How does one show that $L^1\subsetneq (L^\infty)^*$? I am having trouble in this. Any help would be appreciated.

Answer 1

This is a very standard and yet elegant proof.

We shall create a bounded linear functional on $\ell^\infty(\mathbb N)$, which is not realized by any element of $\ell^1(\mathbb N) $, using the Hahn-Banach Theorem.

Let first $c(\mathbb N)$ be the set of converging sequences.
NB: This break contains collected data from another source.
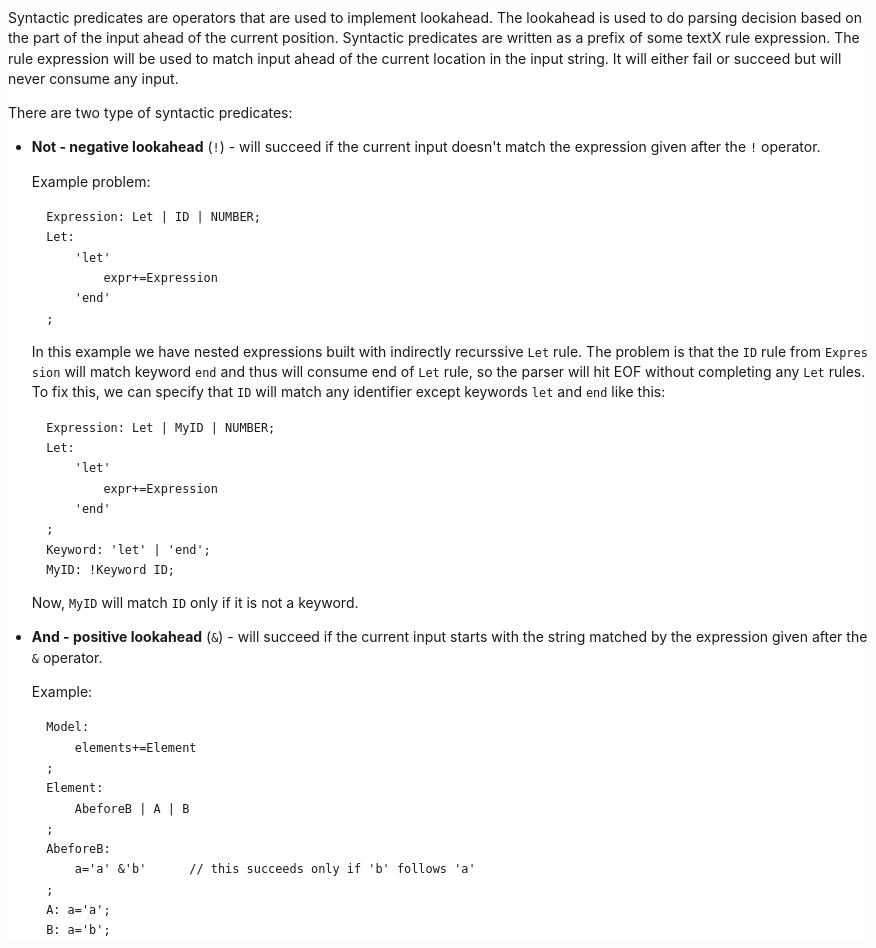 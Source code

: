 Syntactic predicates are operators that are used to implement lookahead. The
lookahead is used to do parsing decision based on the part of the input ahead of
the current position. Syntactic predicates are written as a prefix of some textX
rule expression. The rule expression will be used to match input ahead of the
current location in the input string. It will either fail or succeed but will
never consume any input.

There are two type of syntactic predicates:

* **Not - negative lookahead** (`!`) - will succeed if the current input doesn't
  match the expression given after the `!` operator.

    Example problem:

        Expression: Let | ID | NUMBER;
        Let:
            'let'
                expr+=Expression
            'end'
        ;

    In this example we have nested expressions built with indirectly recurssive
    `Let` rule. The problem is that the `ID` rule from `Expression` will match
    keyword `end` and thus will consume end of `Let` rule, so the parser will
    hit EOF without completing any `Let` rules. To fix this, we can specify that
    `ID` will match any identifier except keywords `let` and `end` like this:

        Expression: Let | MyID | NUMBER;
        Let:
            'let'
                expr+=Expression
            'end'
        ;
        Keyword: 'let' | 'end';
        MyID: !Keyword ID;

    Now, `MyID` will match `ID` only if it is not a keyword.


* **And - positive lookahead** (`&`) - will succeed if the current input starts
  with the string matched by the expression given after the `&` operator.

    Example:

        Model:
            elements+=Element
        ;
        Element:
            AbeforeB | A | B
        ;
        AbeforeB:
            a='a' &'b'      // this succeeds only if 'b' follows 'a'
        ;
        A: a='a';
        B: a='b';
Clearly $c(\mathbb N)$ is a closed subspace of $\ell^\infty(\mathbb N)$. Let $u=\{u_n\}_{n\in\mathbb N}\in c(\mathbb N)$. It is readily seen that the functional $$ \varphi(u)=\lim_{n\to\infty}u_n, \quad \varphi : c(\mathbb N)\to \mathbb R, $$ is a bounded linear functional of $c(\mathbb N)$, and in fact $\|\varphi\|=1$.

Using Hahn-Banach we can extend it to a bounded linear functional $\tilde\varphi$ on $\ell^\infty(\mathbb N)$, and with the same norm.

We shall show that $\tilde\varphi$ can not be realized by any element of $\ell^1(\mathbb N)$. Assume there is an $v=\{v_n\}_{n\in\mathbb N}$, such that $$ \tilde\varphi(u)=\langle u,v\rangle=\sum_{n=1}^\infty u_nv_n, $$ Setting $$u^n=(\underbrace{0,0,\ldots,0}_{n\,\,\text{zeros}},1,1,\ldots), $$ then $$ \langle u^n,v\rangle=\sum_{k=n}^\infty v_k, \quad\text{and hence}\quad \lim_{n\to\infty}\langle u^n,v\rangle=0. $$ However, $\tilde\varphi(u^n)=1$, since the limit of each sequence $u^n$ is equal to 1. Thus $\tilde\varphi$ is not representable by any element of $\ell^1(\mathbb N)$.